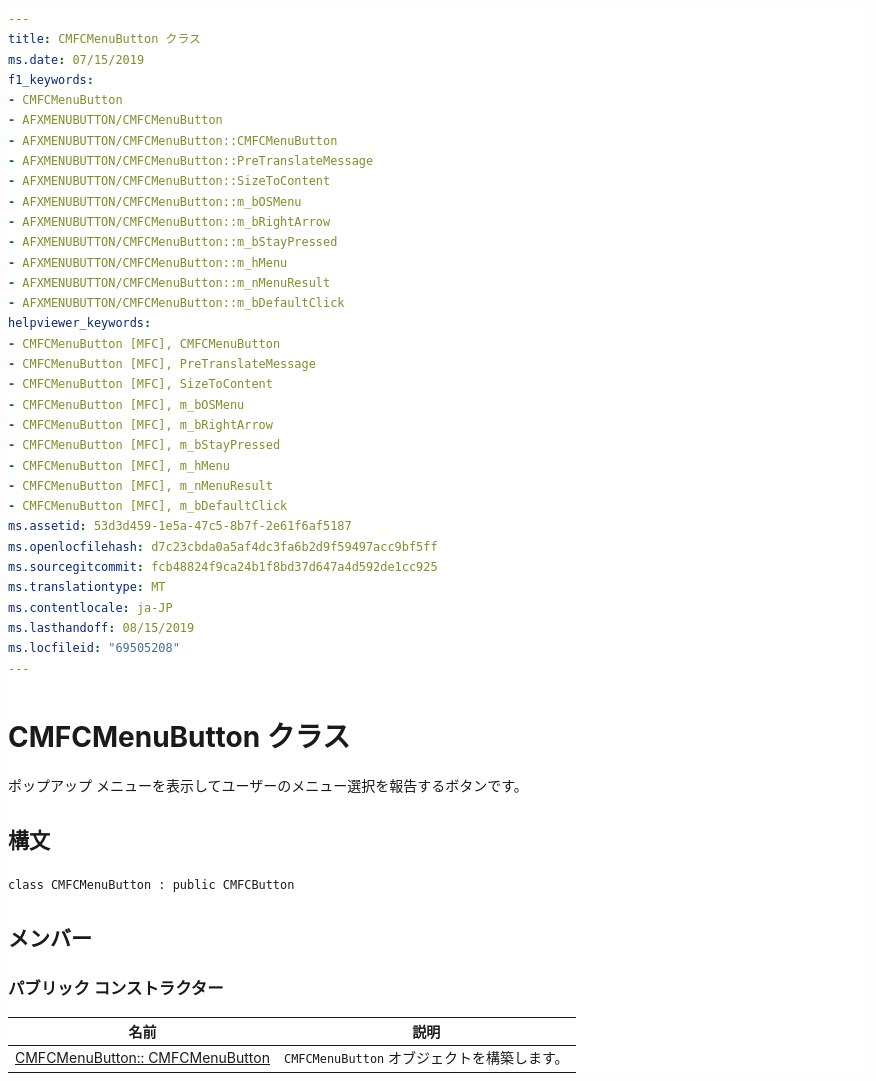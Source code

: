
 ```yaml
---
title: CMFCMenuButton クラス
ms.date: 07/15/2019
f1_keywords:
- CMFCMenuButton
- AFXMENUBUTTON/CMFCMenuButton
- AFXMENUBUTTON/CMFCMenuButton::CMFCMenuButton
- AFXMENUBUTTON/CMFCMenuButton::PreTranslateMessage
- AFXMENUBUTTON/CMFCMenuButton::SizeToContent
- AFXMENUBUTTON/CMFCMenuButton::m_bOSMenu
- AFXMENUBUTTON/CMFCMenuButton::m_bRightArrow
- AFXMENUBUTTON/CMFCMenuButton::m_bStayPressed
- AFXMENUBUTTON/CMFCMenuButton::m_hMenu
- AFXMENUBUTTON/CMFCMenuButton::m_nMenuResult
- AFXMENUBUTTON/CMFCMenuButton::m_bDefaultClick
helpviewer_keywords:
- CMFCMenuButton [MFC], CMFCMenuButton
- CMFCMenuButton [MFC], PreTranslateMessage
- CMFCMenuButton [MFC], SizeToContent
- CMFCMenuButton [MFC], m_bOSMenu
- CMFCMenuButton [MFC], m_bRightArrow
- CMFCMenuButton [MFC], m_bStayPressed
- CMFCMenuButton [MFC], m_hMenu
- CMFCMenuButton [MFC], m_nMenuResult
- CMFCMenuButton [MFC], m_bDefaultClick
ms.assetid: 53d3d459-1e5a-47c5-8b7f-2e61f6af5187
ms.openlocfilehash: d7c23cbda0a5af4dc3fa6b2d9f59497acc9bf5ff
ms.sourcegitcommit: fcb48824f9ca24b1f8bd37d647a4d592de1cc925
ms.translationtype: MT
ms.contentlocale: ja-JP
ms.lasthandoff: 08/15/2019
ms.locfileid: "69505208"
---
```

# <a name="cmfcmenubutton-class"></a>CMFCMenuButton クラス

ポップアップ メニューを表示してユーザーのメニュー選択を報告するボタンです。

## <a name="syntax"></a>構文

```
class CMFCMenuButton : public CMFCButton
```

## <a name="members"></a>メンバー

### <a name="public-constructors"></a>パブリック コンストラクター

|名前|説明|
|----------|-----------------|
|[CMFCMenuButton:: CMFCMenuButton](#cmfcmenubutton)|`CMFCMenuButton` オブジェクトを構築します。|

---*---

Task: If the string "PreTranslateMessage" appears in a line of the entries, report the line.

Completed exercise:
- AFXMENUBUTTON/CMFCMenuButton::PreTranslateMessage
- CMFCMenuButton [MFC], PreTranslateMessage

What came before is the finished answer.